The Honda Dream...what to rent if you need inexpensive reliable transportation...
Honda Dream comes in 100cc 110cc, or 125cc (Note the "Dream" has many
different names depending on which country you visit). The bike weighs about 90
to 100 kgs, has a fuel tank capacity of approximately 3.5 litres. The engine is
now a 4-stroke which is air cooled. Newer models have no clutch...you just downshift
or upshift into any of the 4 gears using the "rocker style" foot pedal.
The rear brake operates with a foot pedal and the front brake with a lever on
the right handlebar (on rental bikes they adjust the front brake very loosely...probably
so you don't inadvertently grab too hard and lock up the front wheel, which usually
results in a crash). Maximum power is 6 to 8 horses, which is more than enough
to get you around.
This Honda Dream or an equivalent "scooter" is the local equivalent to the American SUV. It's used to transport whole families (I have seen up to 6 people on one in Cambodia), produce, furniture, and all types of goods. It's amazing what creative folks can carry on one of these !

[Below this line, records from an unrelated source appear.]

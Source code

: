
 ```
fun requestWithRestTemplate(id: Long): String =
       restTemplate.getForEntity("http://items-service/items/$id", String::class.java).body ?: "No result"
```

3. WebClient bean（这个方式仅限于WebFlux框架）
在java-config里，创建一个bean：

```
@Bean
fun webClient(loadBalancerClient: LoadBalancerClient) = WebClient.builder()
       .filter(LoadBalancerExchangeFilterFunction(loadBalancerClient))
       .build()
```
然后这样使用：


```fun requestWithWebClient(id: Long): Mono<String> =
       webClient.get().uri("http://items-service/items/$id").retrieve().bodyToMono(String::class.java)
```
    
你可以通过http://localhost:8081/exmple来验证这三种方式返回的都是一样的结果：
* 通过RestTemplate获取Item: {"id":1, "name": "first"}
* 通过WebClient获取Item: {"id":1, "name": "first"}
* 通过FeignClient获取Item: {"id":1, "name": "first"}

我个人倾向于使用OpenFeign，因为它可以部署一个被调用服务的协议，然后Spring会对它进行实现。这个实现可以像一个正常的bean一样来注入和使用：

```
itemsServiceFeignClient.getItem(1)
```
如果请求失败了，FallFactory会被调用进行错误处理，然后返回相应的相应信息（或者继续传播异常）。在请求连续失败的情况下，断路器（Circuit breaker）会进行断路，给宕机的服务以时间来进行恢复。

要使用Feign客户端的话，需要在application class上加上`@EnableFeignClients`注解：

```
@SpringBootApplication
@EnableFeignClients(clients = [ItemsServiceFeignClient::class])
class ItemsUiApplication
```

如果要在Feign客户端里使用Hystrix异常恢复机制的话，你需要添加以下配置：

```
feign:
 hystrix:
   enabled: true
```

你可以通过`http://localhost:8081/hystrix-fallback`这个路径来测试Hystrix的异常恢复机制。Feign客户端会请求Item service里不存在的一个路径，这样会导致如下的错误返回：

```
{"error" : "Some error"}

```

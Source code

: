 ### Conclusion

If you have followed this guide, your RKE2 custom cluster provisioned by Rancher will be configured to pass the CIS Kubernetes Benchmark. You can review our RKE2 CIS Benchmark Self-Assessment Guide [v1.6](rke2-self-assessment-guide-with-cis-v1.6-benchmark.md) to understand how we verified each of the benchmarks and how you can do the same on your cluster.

Just ask around, you can usually rent one from a private family or a rental place, usually for about $2 - $4 per day. They are super easy to ride and run all day on a half a tank of gas. In most places, don't hesitate to pick up locals who need a short ride...they will really appreciate it.

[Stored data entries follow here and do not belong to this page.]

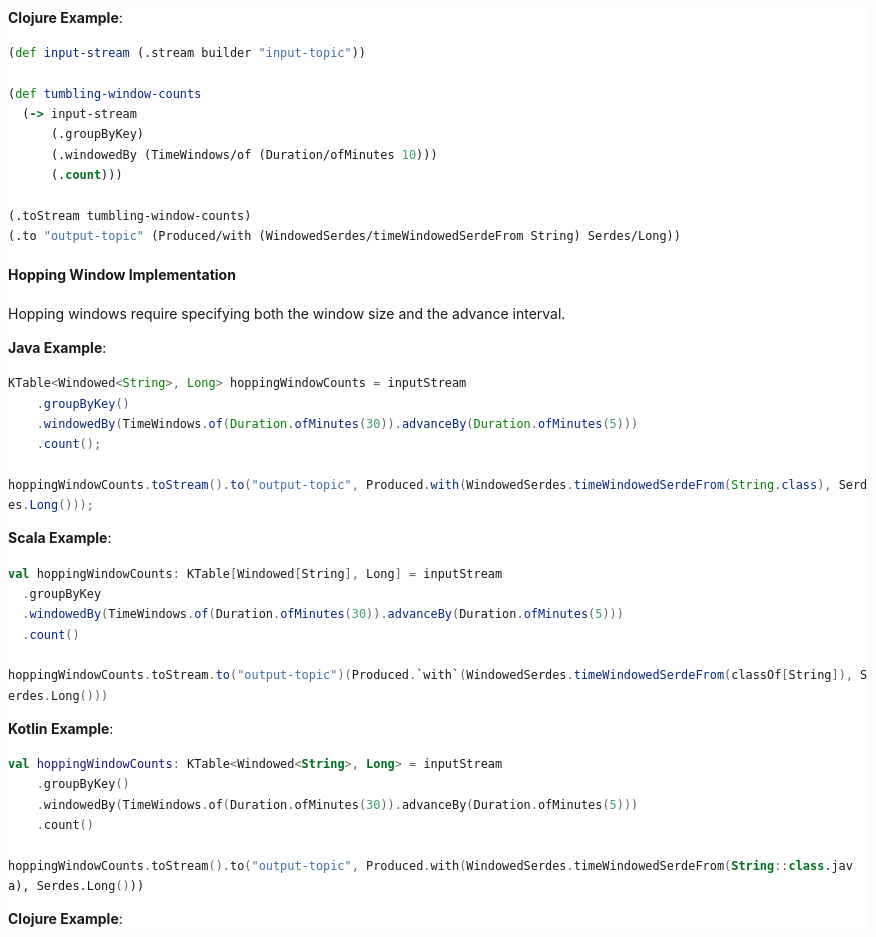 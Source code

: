 **Clojure Example**:

```clojure
(def input-stream (.stream builder "input-topic"))

(def tumbling-window-counts
  (-> input-stream
      (.groupByKey)
      (.windowedBy (TimeWindows/of (Duration/ofMinutes 10)))
      (.count)))

(.toStream tumbling-window-counts)
(.to "output-topic" (Produced/with (WindowedSerdes/timeWindowedSerdeFrom String) Serdes/Long))
```

#### Hopping Window Implementation

Hopping windows require specifying both the window size and the advance interval.

**Java Example**:

```java
KTable<Windowed<String>, Long> hoppingWindowCounts = inputStream
    .groupByKey()
    .windowedBy(TimeWindows.of(Duration.ofMinutes(30)).advanceBy(Duration.ofMinutes(5)))
    .count();

hoppingWindowCounts.toStream().to("output-topic", Produced.with(WindowedSerdes.timeWindowedSerdeFrom(String.class), Serdes.Long()));
```

**Scala Example**:

```scala
val hoppingWindowCounts: KTable[Windowed[String], Long] = inputStream
  .groupByKey
  .windowedBy(TimeWindows.of(Duration.ofMinutes(30)).advanceBy(Duration.ofMinutes(5)))
  .count()

hoppingWindowCounts.toStream.to("output-topic")(Produced.`with`(WindowedSerdes.timeWindowedSerdeFrom(classOf[String]), Serdes.Long()))
```

**Kotlin Example**:

```kotlin
val hoppingWindowCounts: KTable<Windowed<String>, Long> = inputStream
    .groupByKey()
    .windowedBy(TimeWindows.of(Duration.ofMinutes(30)).advanceBy(Duration.ofMinutes(5)))
    .count()

hoppingWindowCounts.toStream().to("output-topic", Produced.with(WindowedSerdes.timeWindowedSerdeFrom(String::class.java), Serdes.Long()))
```

**Clojure Example**:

With my camera belt pack system I can easily ride with my cameras safely attached to me, then hop off wherever and whenever, ready to photograph at a moment's notice.
Note: traffic laws in much of the world are non existent or ignored...traffic just "flows"...the only way you're going to survive is to "go with the flow"...don't make sudden changes of direction or stops, and you'll be OK. When local folks see a "farang" (foreigner) they not only know to be extra careful of you, but they also get a real kick out of seeing someone willing to travel like they do, rather than in the back of taxi.

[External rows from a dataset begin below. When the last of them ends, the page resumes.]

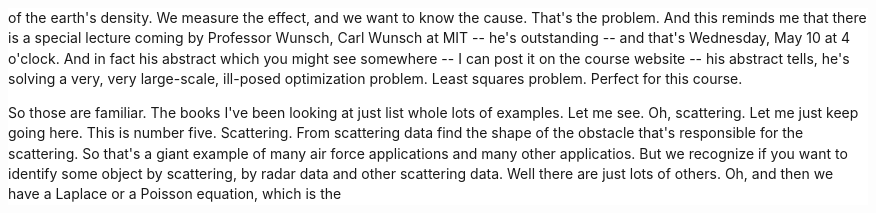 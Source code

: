   <span m='1232040'>of</span> <span m='1232230'>the</span> <span m='1232460'>earth's</span>
  <span m='1232790'>density.</span> <span m='1233970'>We</span> <span m='1234150'>measure</span>
  <span m='1234500'>the</span> <span m='1234640'>effect,</span> <span m='1235170'>and</span>
  <span m='1235290'>we</span> <span m='1235420'>want to</span> <span m='1235710'>know</span>
  <span m='1235890'>the</span> <span m='1236040'>cause.</span> <span m='1236930'>That's</span>
  <span m='1237290'>the</span> <span m='1237940'>problem.</span> <span m='1239010'>And</span>
  <span m='1239250'>this</span> <span m='1239440'>reminds</span> <span m='1240020'>me</span>
  <span m='1240190'>that</span> <span m='1240620'>there</span> <span m='1241310'>is</span>
  <span m='1241500'>a</span> <span m='1242330'>special</span> <span m='1242790'>lecture</span>
  <span m='1243300'>coming</span> <span m='1244000'>by</span> <span m='1244660'>Professor</span>
  <span m='1245310'>Wunsch,</span> <span m='1248120'>Carl</span> <span m='1248420'>Wunsch</span>
  <span m='1249230'>at</span> <span m='1249470'>MIT --</span> <span m='1249610'>he's</span>
  <span m='1250740'>outstanding --</span> <span m='1251900'>and</span> <span m='1252090'>that's</span>
  <span m='1252340'>Wednesday,</span> <span m='1254220'>May</span> <span m='1254670'>10</span>
  <span m='1256800'>at</span> <span m='1257000'>4</span> <span m='1257360'>o'clock.</span>
  <span m='1263210'>And</span> <span m='1263580'>in</span> <span m='1263680'>fact</span>
  <span m='1263970'>his</span> <span m='1264150'>abstract</span> <span m='1264800'>which</span>
  <span m='1264980'>you</span> <span m='1265090'>might</span> <span m='1265410'>see</span>
  <span m='1265930'>somewhere --</span> <span m='1266840'>I</span> <span m='1267000'>can</span>
  <span m='1268150'>post</span> <span m='1268660'>it</span> <span m='1269380'>on</span>
  <span m='1269590'>the</span> <span m='1269690'>course</span> <span m='1270010'>website
  --</span> <span m='1271660'>his</span> <span m='1271950'>abstract</span> <span m='1272810'>tells,</span>
  <span m='1273270'>he's</span> <span m='1273490'>solving</span> <span m='1274240'>a</span>
  <span m='1274340'>very,</span> <span m='1274770'>very</span> <span m='1275110'>large-scale,</span>
  <span m='1276310'>ill-posed</span> <span m='1277180'>optimization</span> <span m='1278020'>problem.</span>
  <span m='1279200'>Least squares</span> <span m='1279650'>problem.</span> <span m='1280940'>Perfect</span>
  <span m='1281440'>for</span> <span m='1281610'>this</span> <span m='1281880'>course.</span>
  </p><p><span m='1283340'>So</span> <span m='1285810'>those</span> <span m='1286050'>are</span>
  <span m='1286970'>familiar.</span> <span m='1288170'>The</span> <span m='1288910'>books</span>
  <span m='1289230'>I've</span> <span m='1289390'>been</span> <span m='1289550'>looking
  at</span> <span m='1290030'>just</span> <span m='1290320'>list</span> <span m='1290760'>whole</span>
  <span m='1291090'>lots</span> <span m='1291430'>of</span> <span m='1291530'>examples.</span>
  <span m='1292200'>Let</span> <span m='1292320'>me see.</span> <span m='1292740'>Oh,</span>
  <span m='1292890'>scattering.</span> <span m='1294680'>Let</span> <span m='1294810'>me</span>
  <span m='1295190'>just</span> <span m='1296070'>keep</span> <span m='1296270'>going</span>
  <span m='1296620'>here.</span> <span m='1296970'>This</span> <span m='1297730'>is</span>
  <span m='1297960'>number</span> <span m='1298260'>five.</span> <span m='1300090'>Scattering.</span>
  <span m='1302520'>From</span> <span m='1302740'>scattering</span> <span m='1303340'>data</span>
  <span m='1306870'>find</span> <span m='1307600'>the</span> <span m='1309000'>shape</span>
  <span m='1309430'>of</span> <span m='1309570'>the</span> <span m='1309660'>obstacle</span>
  <span m='1314460'>that's</span> <span m='1314760'>responsible</span> <span m='1315580'>for</span>
  <span m='1315720'>the</span> <span m='1315880'>scattering.</span> <span m='1317610'>So</span>
  <span m='1317730'>that's</span> <span m='1317970'>a</span> <span m='1318060'>giant</span>
  <span m='1318560'>example</span> <span m='1319220'>of</span> <span m='1319450'>many</span>
  <span m='1320280'>air</span> <span m='1320460'>force</span> <span m='1321260'>applications</span>
  <span m='1322080'>and</span> <span m='1322260'>many</span> <span m='1322530'>other</span>
  <span m='1322800'>applicatios.</span> <span m='1324460'>But</span> <span m='1327550'>we</span>
  <span m='1327710'>recognize</span> <span m='1328300'>if</span> <span m='1328610'>you</span>
  <span m='1328830'>want</span> <span m='1329050'>to</span> <span m='1329150'>identify</span>
  <span m='1331020'>some</span> <span m='1331840'>object</span> <span m='1334510'>by</span>
  <span m='1334750'>scattering,</span> <span m='1335370'>by</span> <span m='1335610'>radar</span>
  <span m='1336110'>data</span> <span m='1337820'>and</span> <span m='1338230'>other</span>
  <span m='1339090'>scattering</span> <span m='1339610'>data.</span> <span m='1341890'>Well</span>
  <span m='1342190'>there are</span> <span m='1342490'>just</span> <span m='1344990'>lots</span>
  <span m='1345300'>of</span> <span m='1345430'>others.</span> <span m='1348470'>Oh,</span>
  <span m='1348780'>and</span> <span m='1348990'>then</span> <span m='1355530'>we</span>
  <span m='1355700'>have</span> <span m='1356930'>a</span> <span m='1357170'>Laplace</span>
  <span m='1357910'>or a</span> <span m='1358110'>Poisson</span> <span m='1358650'>equation,</span>
  <span m='1362650'>which</span> <span m='1362950'>is</span> <span m='1363240'>the</span>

If you need to buy gas don't pass up the typical "Johnny Walker" gas station...this is how fuel is sold in places like Cambodia..."real" gas stations are few and far between, so don't hesitate to get some from a place like this. If by chance you are riding an older 2 stroke model which requires an oil gas mix...the "attendant" no matter how young he or she is, will know which kind of fuel you need. Oh, and if you need real Johnny Walker Scotch, it will probably be a bit harder to find than gasoline..
photo courtesy of Theresa Vernetti
Option number two in north Vietnam is to rent an old russion Minsk motorcycle...story coming soon...
At home in San Diego, I ride my Yamaha YZF600R more on that bike here
If you're stateside and want to have some fun head to the desert on a Honda CR500 like the one I sold recently. Or get a similar newer model which is probably a bit lighter and certainly much more quiet than my old "two stroke beast". I fondly remember all the great times I had on my CR500, exploring the deserts of California and Baja peninsula. If you ride off road, please respect the environment and obey local laws.